Another question is raised that was not presented in the Drake case. The Commonwealth contends that the property should be assessed in accordance with appellee’s expectation of life as computed in mortality tables. Appellee contends that, if taxable at all, it must be assessed upon evidence as to what the contract would bring at a fair voluntary sale. This question has been determined adversely to appellee’s contention in Commonwealth v. Nute, supra; Commonwealth v. Sutcliffe, 287 Ky. 809, 155 S. W. 2d 243; Evans v. Boyle County Board of Supervisors, supra; and County Board of Tax Supervisors of Jefferson County et al. v. Helm, supra. In the Evans case, we said (296 Ky. 353, 177 S. W. 2d 139): “We again conclude that the use of the mortality tables is the only feasible and practicable soJution of the problem and is the only method by which even a fair degree of uniformity in the taxation of such property may be secured. As indicated above, we think this conclusion does no violence to the Constitution, certainly no violence to its spirit.”

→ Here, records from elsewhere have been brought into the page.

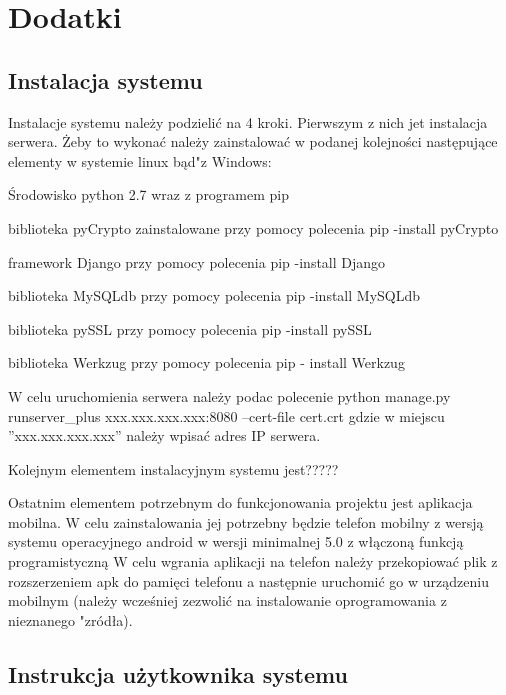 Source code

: \newpage
\section*{Dodatki} \label{Dodatki}
\subsection*{Instalacja systemu \NazwaSys}
Instalacje systemu należy podzielić na 4 kroki. Pierwszym z nich jet instalacja serwera.  Żeby to wykonać należy zainstalować w podanej kolejności następujące elementy w systemie linux bąd"z Windows:
\begin{itemize*}
	\item Środowisko python 2.7 wraz z programem pip
	\item biblioteka pyCrypto zainstalowane przy pomocy polecenia pip -install pyCrypto
	\item  framework Django przy pomocy polecenia pip -install Django
	\item biblioteka MySQLdb przy pomocy polecenia pip -install MySQLdb
	\item  biblioteka pySSL przy pomocy polecenia pip -install pySSL
	\item biblioteka Werkzug przy pomocy polecenia pip - install Werkzug
\end{itemize*}
W celu uruchomienia serwera należy podac polecenie python manage.py runserver\_plus xxx.xxx.xxx.xxx:8080 --cert-file cert.crt gdzie w miejscu ''xxx.xxx.xxx.xxx'' należy wpisać adres IP serwera.

Kolejnym elementem instalacyjnym systemu jest?????

Ostatnim elementem potrzebnym do funkcjonowania projektu jest aplikacja mobilna. W celu zainstalowania jej potrzebny będzie telefon mobilny z wersją systemu operacyjnego android w wersji minimalnej 5.0 z włączoną funkcją programistyczną  W celu wgrania aplikacji na telefon należy przekopiować plik z rozszerzeniem apk do pamięci telefonu a następnie uruchomić go w urządzeniu mobilnym (należy wcześniej zezwolić na instalowanie oprogramowania z nieznanego "zródła).

  
\subsection*{Instrukcja użytkownika systemu \NazwaSys}

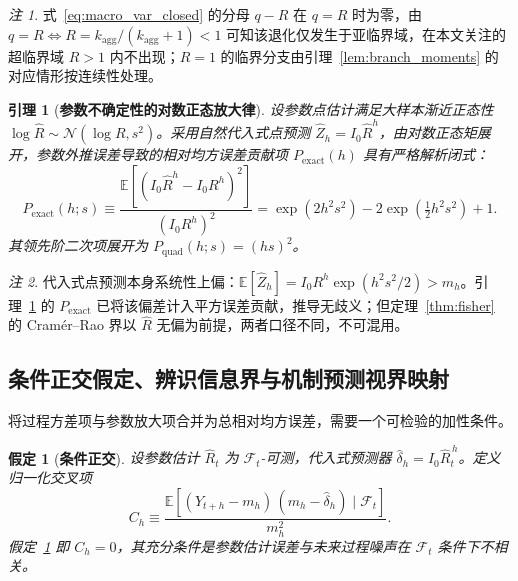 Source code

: \documentclass[10pt,UTF8,a4paper,zihao=-4]{ctexart}
\theoremstyle{plain}
\newtheorem{lemma}{引理}
\newtheorem{assumption}{假定}
\theoremstyle{definition}
\theoremstyle{remark}
\newtheorem{remark}{注}
\begin{document}
\begin{remark}\label{rem:degenerate}
式~\eqref{eq:macro_var_closed} 的分母 $q - R$ 在 $q = R$ 时为零，由 $q = R \Leftrightarrow R = k_{\text{agg}}/(k_{\text{agg}}+1) < 1$ 可知该退化仅发生于亚临界域，在本文关注的超临界域 $R > 1$ 内不出现；$R = 1$ 的临界分支由引理~\ref{lem:branch_moments} 的对应情形按连续性处理。
\end{remark}

\begin{lemma}[\textbf{参数不确定性的对数正态放大律}]\label{lem:param_amplification}
设参数点估计满足大样本渐近正态性 $\log\hat{R} \sim \mathcal{N}(\log R, s^2)$。采用自然代入式点预测 $\hat{Z}_h = I_0 \hat{R}^h$，由对数正态矩展开，参数外推误差导致的相对均方误差贡献项 $P_{\text{exact}}(h)$ 具有严格解析闭式：
\begin{equation}
P_{\text{exact}}(h; s) \equiv \frac{\mathbb{E}[(I_0 \hat{R}^h - I_0 R^h)^2]}{(I_0 R^h)^2} = \exp(2 h^2 s^2) - 2\exp(\tfrac{1}{2} h^2 s^2) + 1. \label{eq:param_amplification}
\end{equation}
其领先阶二次项展开为 $P_{\text{quad}}(h; s) = (h s)^2$。
\end{lemma}

\begin{remark}\label{rem:plugin_bias}
代入式点预测本身系统性上偏：$\mathbb{E}[\hat{Z}_h] = I_0 R^h \exp(h^2 s^2/2) > m_h$。引理~\ref{lem:param_amplification} 的 $P_{\text{exact}}$ 已将该偏差计入平方误差贡献，推导无歧义；但定理~\ref{thm:fisher} 的 Cram\'er--Rao 界以 $\hat{R}$ 无偏为前提，两者口径不同，不可混用。
\end{remark}

\subsection{条件正交假定、辨识信息界与机制预测视界映射}\label{sec:horizon_theory}

将过程方差项与参数放大项合并为总相对均方误差，需要一个可检验的加性条件。

\begin{assumption}[\textbf{条件正交}]\label{assump:orthog}
设参数估计 $\hat{R}_t$ 为 $\mathcal{F}_t$-可测，代入式预测器 $\hat{\delta}_h = I_0 \hat{R}_t^{\,h}$。定义归一化交叉项
\begin{equation}
C_h \equiv \frac{\mathbb{E}\left[(Y_{t+h} - m_h)\,(m_h - \hat{\delta}_h) \mid \mathcal{F}_t\right]}{m_h^2}.
\label{eq:cross_term}
\end{equation}
假定~\ref{assump:orthog} 即 $C_h = 0$，其充分条件是参数估计误差与未来过程噪声在 $\mathcal{F}_t$ 条件下不相关。
\end{assumption}
\end{document}
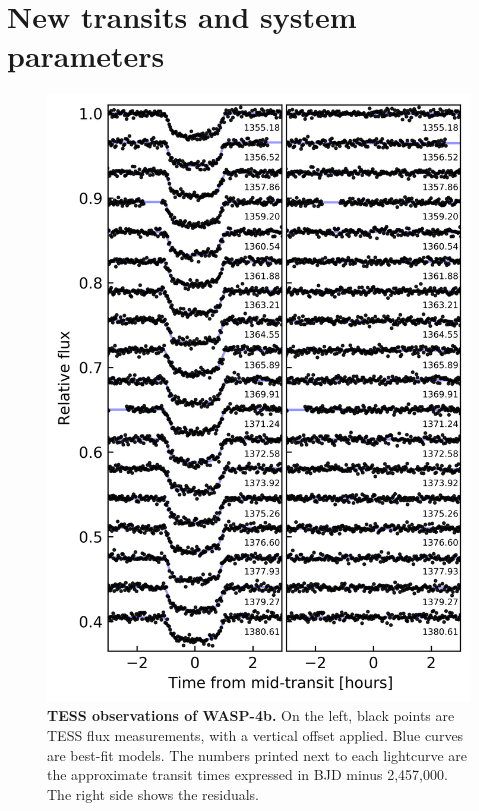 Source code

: \documentclass[12pt,twocolumn,tighten]{aastex62}
\begin{document}
\section{New transits and system parameters}
\label{sec:observations}

\begin{figure}[t]
    \begin{center}
		\includegraphics[height=0.97\textheight]{f1.png}
    \end{center}
    \vspace{-0.8cm}
    \caption{
      {\bf TESS observations of WASP-4b.} On the left, black points
      are TESS flux measurements, with a vertical offset applied. Blue
      curves are best-fit models. The numbers printed next to each
      lightcurve are the approximate transit times expressed in BJD
      minus 2{,}457{,}000.  The right side shows the residuals.
       \label{fig:lightcurves}
    }
\end{figure}
\end{document}
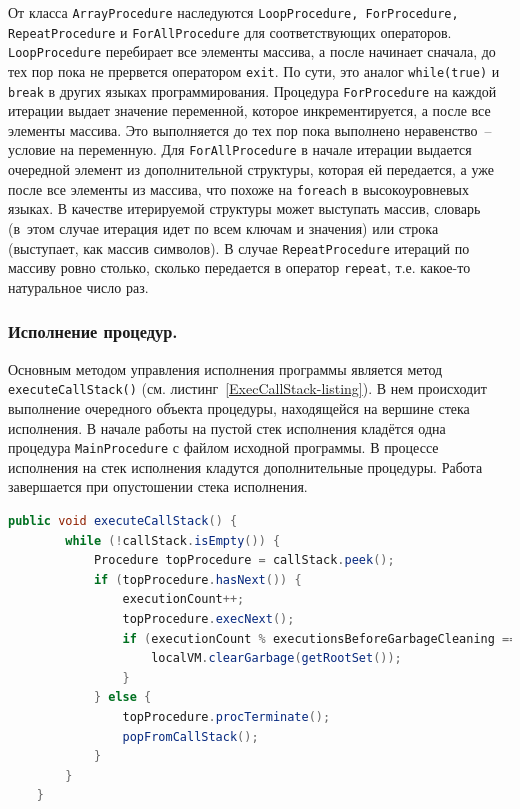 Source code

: От класса \texttt{ArrayProcedure} наследуются \texttt{LoopProcedure, ForProcedure, RepeatProcedure} и \texttt{ForAllProcedure} для соответствующих операторов. \texttt{LoopProcedure} перебирает все элементы массива, а после начинает сначала, до тех пор пока не прервется оператором \texttt{exit}. По сути, это аналог \texttt{while(true)} и \texttt{break} в других языках программирования. Процедура \texttt{ForProcedure} на каждой итерации выдает значение переменной, которое инкрементируется, а после все элементы массива. Это выполняется до тех пор пока выполнено неравенство~-- условие на переменную. Для \texttt{ForAllProcedure} в начале  итерации выдается очередной элемент из дополнительной структуры, которая ей передается, а уже после все элементы из массива, что похоже на \texttt{foreach} в высокоуровневых языках. В качестве итерируемой структуры может выступать массив, словарь (в~этом случае итерация идет по всем ключам и значения) или строка (выступает, как массив символов). В случае \texttt{RepeatProcedure} итераций по массиву ровно столько, сколько передается в оператор \texttt{repeat}, т.е. какое-то натуральное число раз.

\subsubsection*{Исполнение процедур.}
Основным методом управления исполнения программы является метод \texttt{executeCallStack()} (см. листинг~\ref{ExecCallStack-listing}). В нем происходит выполнение очередного объекта процедуры, находящейся на вершине стека исполнения.  В начале работы на пустой стек исполнения кладётся одна процедура \texttt{MainProcedure} с файлом исходной программы. В процессе исполнения на стек исполнения кладутся дополнительные процедуры. Работа завершается при опустошении стека исполнения.

\begin{lstlisting}[label=ExecCallStack-listing,caption=Механизм исполнения, frame = none, language = Java]
    public void executeCallStack() {
        while (!callStack.isEmpty()) {
            Procedure topProcedure = callStack.peek();
            if (topProcedure.hasNext()) {
                executionCount++;
                topProcedure.execNext();
                if (executionCount % executionsBeforeGarbageCleaning == 0) {
                    localVM.clearGarbage(getRootSet());
                }
            } else {
                topProcedure.procTerminate();
                popFromCallStack();
            }
        }
    }
\end{lstlisting}


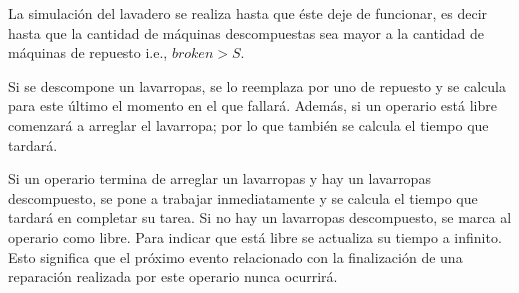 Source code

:     \par La simulación del lavadero se realiza hasta que éste deje de funcionar,
    es decir hasta que la cantidad de máquinas descompuestas sea mayor a la
    cantidad de máquinas de repuesto i.e., $ broken > S $.

    \par Si se descompone un lavarropas, se lo reemplaza por uno de repuesto y
    se calcula para este último el momento en el que fallará. Además, si un
    operario está libre comenzará a arreglar el lavarropa; por lo que también se
    calcula el tiempo que tardará.

    \par Si un operario termina de arreglar un lavarropas y hay un lavarropas
    descompuesto, se pone a trabajar inmediatamente y se calcula el tiempo que
    tardará en completar su tarea. Si no hay un lavarropas descompuesto, se
    marca al operario como libre. Para indicar que está libre se actualiza su
    tiempo a infinito. Esto significa que el próximo evento relacionado con la
    finalización de una reparación realizada por este operario nunca ocurrirá.

\pagebreak
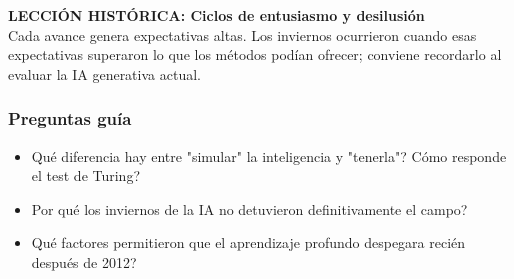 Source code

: \begin{cajagris}
\textbf{LECCIÓN HISTÓRICA: Ciclos de entusiasmo y desilusión}\\
Cada avance genera expectativas altas. Los inviernos ocurrieron cuando esas expectativas superaron lo que los métodos podían ofrecer; conviene recordarlo al evaluar la IA generativa actual.
\end{cajagris}

\subsubsection*{Preguntas guía}
\begin{itemize}
    \item \textquestiondown Qué diferencia hay entre "simular" la inteligencia y "tenerla"? \textquestiondown Cómo responde el test de Turing?
    \item \textquestiondown Por qué los inviernos de la IA no detuvieron definitivamente el campo?
    \item \textquestiondown Qué factores permitieron que el aprendizaje profundo despegara recién después de 2012?
\end{itemize}

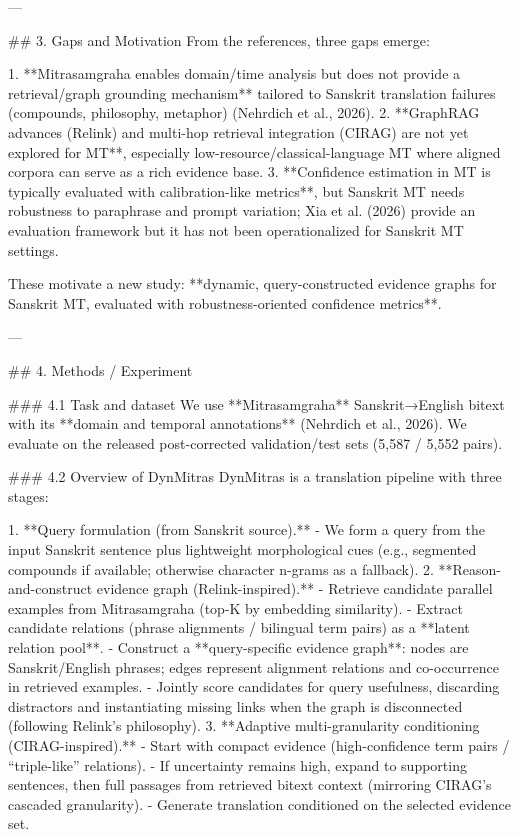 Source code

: ---

## 3. Gaps and Motivation  
From the references, three gaps emerge:

1. **Mitrasamgraha enables domain/time analysis but does not provide a retrieval/graph grounding mechanism** tailored to Sanskrit translation failures (compounds, philosophy, metaphor) (Nehrdich et al., 2026).  
2. **GraphRAG advances (Relink) and multi-hop retrieval integration (CIRAG) are not yet explored for MT**, especially low-resource/classical-language MT where aligned corpora can serve as a rich evidence base.  
3. **Confidence estimation in MT is typically evaluated with calibration-like metrics**, but Sanskrit MT needs robustness to paraphrase and prompt variation; Xia et al. (2026) provide an evaluation framework but it has not been operationalized for Sanskrit MT settings.

These motivate a new study: **dynamic, query-constructed evidence graphs for Sanskrit MT, evaluated with robustness-oriented confidence metrics**.

---

## 4. Methods / Experiment  

### 4.1 Task and dataset  
We use **Mitrasamgraha** Sanskrit→English bitext with its **domain and temporal annotations** (Nehrdich et al., 2026). We evaluate on the released post-corrected validation/test sets (5,587 / 5,552 pairs).

### 4.2 Overview of DynMitras  
DynMitras is a translation pipeline with three stages:

1. **Query formulation (from Sanskrit source).**  
   - We form a query from the input Sanskrit sentence plus lightweight morphological cues (e.g., segmented compounds if available; otherwise character n-grams as a fallback).  
2. **Reason-and-construct evidence graph (Relink-inspired).**  
   - Retrieve candidate parallel examples from Mitrasamgraha (top-K by embedding similarity).  
   - Extract candidate relations (phrase alignments / bilingual term pairs) as a **latent relation pool**.  
   - Construct a **query-specific evidence graph**: nodes are Sanskrit/English phrases; edges represent alignment relations and co-occurrence in retrieved examples.  
   - Jointly score candidates for query usefulness, discarding distractors and instantiating missing links when the graph is disconnected (following Relink’s philosophy).  
3. **Adaptive multi-granularity conditioning (CIRAG-inspired).**  
   - Start with compact evidence (high-confidence term pairs / “triple-like” relations).  
   - If uncertainty remains high, expand to supporting sentences, then full passages from retrieved bitext context (mirroring CIRAG’s cascaded granularity).  
   - Generate translation conditioned on the selected evidence set.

This method of assessing rights under annuity contracts has been approved by this Court for forty-two years. We see no reason to depart from the reasoning in respect to this subject contained in the opinions recited above. It is not remiss to call attention to the fact that the agreed purchase price of appellee’s annuity was fixed in accordance with, actuarial figures based upon mortality tables.

But, in view of the previous uncertainty of the law on the subject, as shown by the opinions heretofore reviewed, and considering all the facts and circumstances, we are of the opinion that the rule pronounced in Franklin County Court v. Louisville & N. R. Co., 84 Ky. 59, 7 Ky. Law Rep. 810; Commonwealth, to Use of Marion County, v. Louisville & N. R. Co., 89 Ky. 134, 9 S. W. 805, 12 Ky. Law Rep. 49; and Payne v. City of Covington, 276 Ky. 380, 123 S. W. 2d 1045, 122 A. L. R. 321, should be applied to the decision in this case. "We therefore hold that this decision shall be given prospective effect only. For this reason alone, the judgment is affirmed.